There's more, but I'll spare you. Suffice it to say, this family would have fewer clothes, and those would be dirtier longer if I had to wash without indoor water and an automatic washer. I enjoy using my clothesline for drying, but we still use the dryer, too. Steve's grandmother and aunt used to use a wringer washer (electric) and I remember how even that took so much time, and someone had to stay there at the washer to empty the tub and to feed the clothes through the wringer.

From "A Stitch in Time" - "Throughout the colonial period and the first years of the new nation, women made most of the nation's cloth in their homes. They cultivated fields of flax and raised sheep. In the laborious prespinning processes, they used tools and methods dating back to Biblical times, shearing their sheep, carding their wool, harvesting, soaking, pounding, and combing their flax, producing long parallel fibers that could be spun. On spinning wheels made and sold by local or itinerant craftsmen, they drew out the fibers, twisting them together into a continuous thread and winding it onto bobbins; they warped their looms (more expensive and less common than spinning wheels) and wove the yarn into homespun wool, linen, or the combination linsey-woolsey. Coarse and unbleached, or finely spun, carefully dyed, and closely woven, these fabrics covered their beds and (cut and sewed by hand) kept their bodies warm."

I enjoy spinning. I enjoy carding wool and making rolags for spinning. But it takes an awfully large amount of fleece for me to make even 200 yards of yarn - which is about enough for one pair of socks. I can only imagine how much fleece and how much spinning would be needed to knit a sweater (about 1200 yards of yarn) or a blanket. (And finding the time when one also had to prepare food for meals, haul water, wash and iron clothes, and keep the fire going and the babies safe... ?)

From "Selling Mrs. Consumer" - "Advertisers came to see women as their audience; home economists taught women how to shop and how to plan for shopping; new, interrelated products like washing machines and soap powders appeared on the market, each encouraging the use of another; mail-order houses, department stores, supermarkets, and chain stores, emphasizing impersonal relationships between buyer and seller and dominated by large corporations, replaced small shops, country stores, and public markets.
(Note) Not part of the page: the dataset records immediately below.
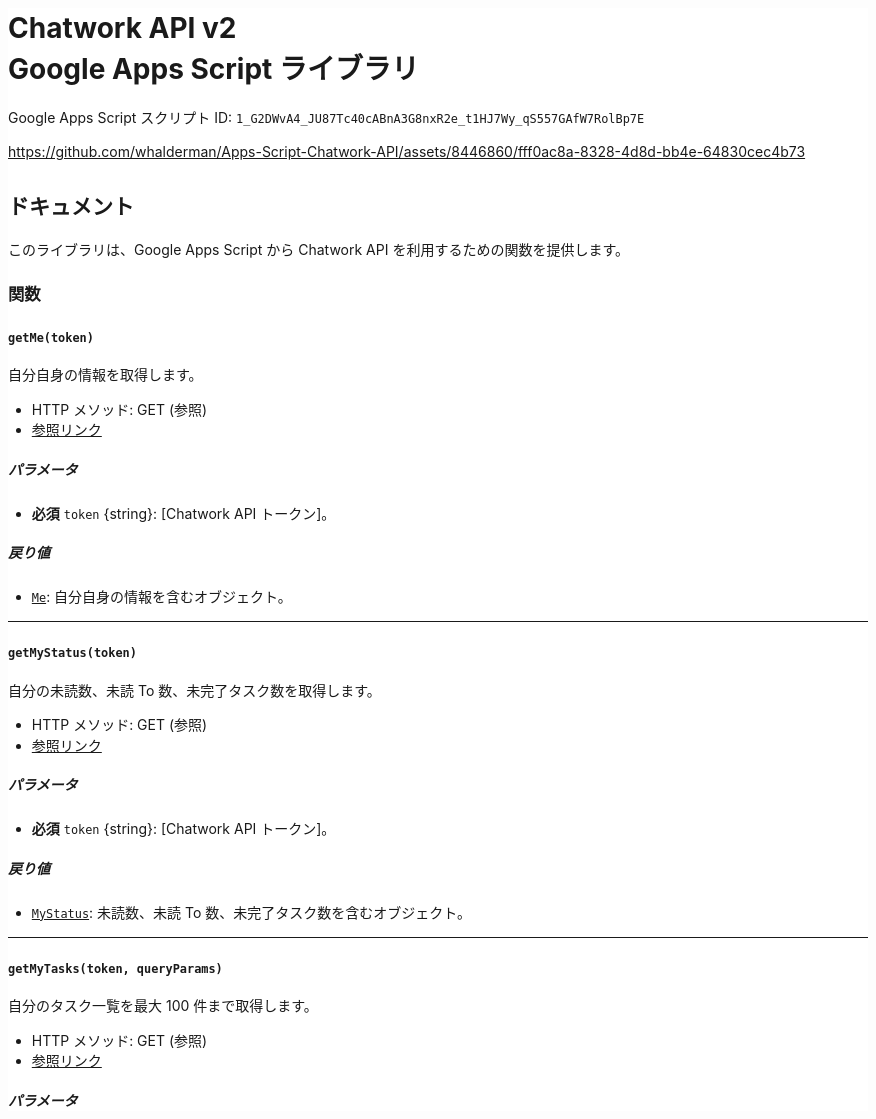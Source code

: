 # Chatwork API v2<br>Google Apps Script ライブラリ

Google Apps Script スクリプト ID: `1_G2DWvA4_JU87Tc40cABnA3G8nxR2e_t1HJ7Wy_qS557GAfW7RolBp7E`

https://github.com/whalderman/Apps-Script-Chatwork-API/assets/8446860/fff0ac8a-8328-4d8d-bb4e-64830cec4b73

## ドキュメント

このライブラリは、Google Apps Script から Chatwork API を利用するための関数を提供します。

### 関数

#### `getMe(token)`

自分自身の情報を取得します。

- HTTP メソッド: GET (参照)
- [参照リンク](https://developer.chatwork.com/reference/get-me)

##### パラメータ

- **必須** `token` {string}: [Chatwork API トークン]。

##### 戻り値

- [`Me`](#Me): 自分自身の情報を含むオブジェクト。

---

#### `getMyStatus(token)`

自分の未読数、未読 To 数、未完了タスク数を取得します。

- HTTP メソッド: GET (参照)
- [参照リンク](https://developer.chatwork.com/reference/get-my-status)

##### パラメータ

- **必須** `token` {string}: [Chatwork API トークン]。

##### 戻り値

- [`MyStatus`](#MyStatus): 未読数、未読 To 数、未完了タスク数を含むオブジェクト。

---

#### `getMyTasks(token, queryParams)`

自分のタスク一覧を最大 100 件まで取得します。

- HTTP メソッド: GET (参照)
- [参照リンク](https://developer.chatwork.com/reference/get-my-tasks)

##### パラメータ


[Chatwork APIトークン]: https://www.chatwork.com/service/packages/chatwork/subpackages/api/token.php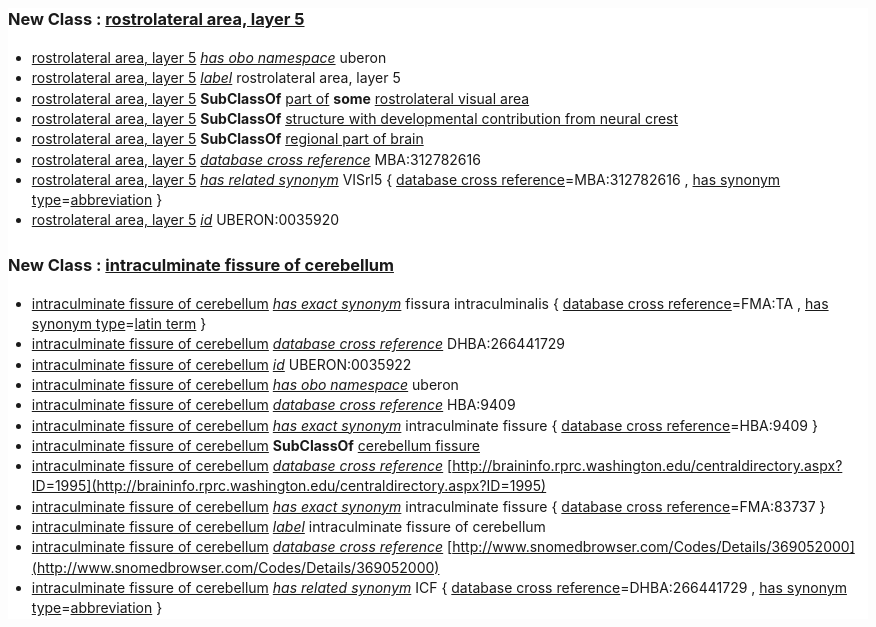 ### New Class : [rostrolateral area, layer 5](http://purl.obolibrary.org/obo/UBERON_0035920)

 * [rostrolateral area, layer 5](http://purl.obolibrary.org/obo/UBERON_0035920) *[has obo namespace](http://www.geneontology.org/formats/oboInOwl#hasOBONamespace)* uberon
 * [rostrolateral area, layer 5](http://purl.obolibrary.org/obo/UBERON_0035920) *[label](http://www.w3.org/2000/01/rdf-schema#label)* rostrolateral area, layer 5
 * [rostrolateral area, layer 5](http://purl.obolibrary.org/obo/UBERON_0035920) **SubClassOf** [part of](http://purl.obolibrary.org/obo/BFO_0000050) **some** [rostrolateral visual area](http://purl.obolibrary.org/obo/UBERON_0035912)
 * [rostrolateral area, layer 5](http://purl.obolibrary.org/obo/UBERON_0035920) **SubClassOf** [structure with developmental contribution from neural crest](http://purl.obolibrary.org/obo/UBERON_0010314)
 * [rostrolateral area, layer 5](http://purl.obolibrary.org/obo/UBERON_0035920) **SubClassOf** [regional part of brain](http://purl.obolibrary.org/obo/UBERON_0002616)
 * [rostrolateral area, layer 5](http://purl.obolibrary.org/obo/UBERON_0035920) *[database cross reference](http://www.geneontology.org/formats/oboInOwl#hasDbXref)* MBA:312782616
 * [rostrolateral area, layer 5](http://purl.obolibrary.org/obo/UBERON_0035920) *[has related synonym](http://www.geneontology.org/formats/oboInOwl#hasRelatedSynonym)* VISrl5 { [database cross reference](http://www.geneontology.org/formats/oboInOwl#hasDbXref)=MBA:312782616 , [has synonym type](http://www.geneontology.org/formats/oboInOwl#hasSynonymType)=[abbreviation](http://purl.obolibrary.org/obo/uberon/core#ABBREVIATION) } 
 * [rostrolateral area, layer 5](http://purl.obolibrary.org/obo/UBERON_0035920) *[id](http://www.geneontology.org/formats/oboInOwl#id)* UBERON:0035920

### New Class : [intraculminate fissure of cerebellum](http://purl.obolibrary.org/obo/UBERON_0035922)

 * [intraculminate fissure of cerebellum](http://purl.obolibrary.org/obo/UBERON_0035922) *[has exact synonym](http://www.geneontology.org/formats/oboInOwl#hasExactSynonym)* fissura intraculminalis { [database cross reference](http://www.geneontology.org/formats/oboInOwl#hasDbXref)=FMA:TA , [has synonym type](http://www.geneontology.org/formats/oboInOwl#hasSynonymType)=[latin term](http://purl.obolibrary.org/obo/uberon/core#LATIN) } 
 * [intraculminate fissure of cerebellum](http://purl.obolibrary.org/obo/UBERON_0035922) *[database cross reference](http://www.geneontology.org/formats/oboInOwl#hasDbXref)* DHBA:266441729
 * [intraculminate fissure of cerebellum](http://purl.obolibrary.org/obo/UBERON_0035922) *[id](http://www.geneontology.org/formats/oboInOwl#id)* UBERON:0035922
 * [intraculminate fissure of cerebellum](http://purl.obolibrary.org/obo/UBERON_0035922) *[has obo namespace](http://www.geneontology.org/formats/oboInOwl#hasOBONamespace)* uberon
 * [intraculminate fissure of cerebellum](http://purl.obolibrary.org/obo/UBERON_0035922) *[database cross reference](http://www.geneontology.org/formats/oboInOwl#hasDbXref)* HBA:9409
 * [intraculminate fissure of cerebellum](http://purl.obolibrary.org/obo/UBERON_0035922) *[has exact synonym](http://www.geneontology.org/formats/oboInOwl#hasExactSynonym)* intraculminate fissure { [database cross reference](http://www.geneontology.org/formats/oboInOwl#hasDbXref)=HBA:9409 } 
 * [intraculminate fissure of cerebellum](http://purl.obolibrary.org/obo/UBERON_0035922) **SubClassOf** [cerebellum fissure](http://purl.obolibrary.org/obo/UBERON_0003980)
 * [intraculminate fissure of cerebellum](http://purl.obolibrary.org/obo/UBERON_0035922) *[database cross reference](http://www.geneontology.org/formats/oboInOwl#hasDbXref)* [http://braininfo.rprc.washington.edu/centraldirectory.aspx?ID=1995](http://braininfo.rprc.washington.edu/centraldirectory.aspx?ID=1995)
 * [intraculminate fissure of cerebellum](http://purl.obolibrary.org/obo/UBERON_0035922) *[has exact synonym](http://www.geneontology.org/formats/oboInOwl#hasExactSynonym)* intraculminate fissure { [database cross reference](http://www.geneontology.org/formats/oboInOwl#hasDbXref)=FMA:83737 } 
 * [intraculminate fissure of cerebellum](http://purl.obolibrary.org/obo/UBERON_0035922) *[label](http://www.w3.org/2000/01/rdf-schema#label)* intraculminate fissure of cerebellum
 * [intraculminate fissure of cerebellum](http://purl.obolibrary.org/obo/UBERON_0035922) *[database cross reference](http://www.geneontology.org/formats/oboInOwl#hasDbXref)* [http://www.snomedbrowser.com/Codes/Details/369052000](http://www.snomedbrowser.com/Codes/Details/369052000)
 * [intraculminate fissure of cerebellum](http://purl.obolibrary.org/obo/UBERON_0035922) *[has related synonym](http://www.geneontology.org/formats/oboInOwl#hasRelatedSynonym)* ICF { [database cross reference](http://www.geneontology.org/formats/oboInOwl#hasDbXref)=DHBA:266441729 , [has synonym type](http://www.geneontology.org/formats/oboInOwl#hasSynonymType)=[abbreviation](http://purl.obolibrary.org/obo/uberon/core#ABBREVIATION) } 
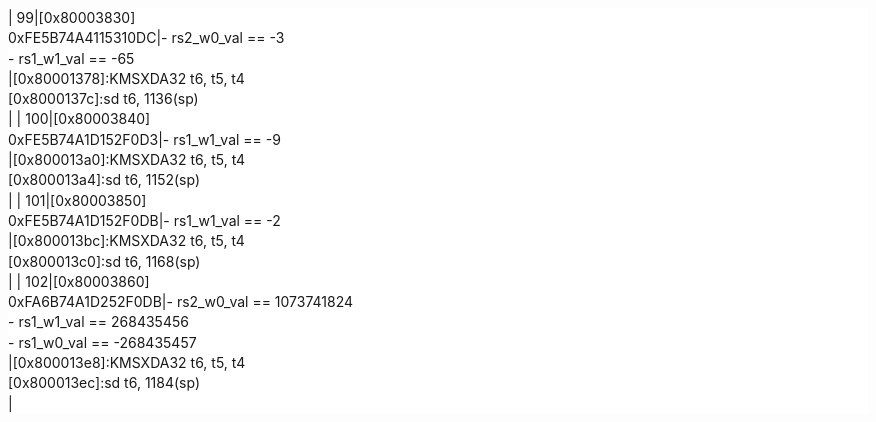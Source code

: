 |  99|[0x80003830]<br>0xFE5B74A4115310DC|- rs2_w0_val == -3<br> - rs1_w1_val == -65<br>                                                                                                                                                                                                                                                                                                         |[0x80001378]:KMSXDA32 t6, t5, t4<br> [0x8000137c]:sd t6, 1136(sp)<br>    |
| 100|[0x80003840]<br>0xFE5B74A1D152F0D3|- rs1_w1_val == -9<br>                                                                                                                                                                                                                                                                                                                                 |[0x800013a0]:KMSXDA32 t6, t5, t4<br> [0x800013a4]:sd t6, 1152(sp)<br>    |
| 101|[0x80003850]<br>0xFE5B74A1D152F0DB|- rs1_w1_val == -2<br>                                                                                                                                                                                                                                                                                                                                 |[0x800013bc]:KMSXDA32 t6, t5, t4<br> [0x800013c0]:sd t6, 1168(sp)<br>    |
| 102|[0x80003860]<br>0xFA6B74A1D252F0DB|- rs2_w0_val == 1073741824<br> - rs1_w1_val == 268435456<br> - rs1_w0_val == -268435457<br>                                                                                                                                                                                                                                                            |[0x800013e8]:KMSXDA32 t6, t5, t4<br> [0x800013ec]:sd t6, 1184(sp)<br>    |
By the time of the Great Depression, which delayed the full expression of the new trends, consumption was established as the new task of the private sphere, now completely dominated by the public."

This chapter was an eye-opener for me, and I learned a lot!

Informative, a pleasure to read, with many source notes that in themselves make a great reading list, this book was a four star (out of four) choice for me.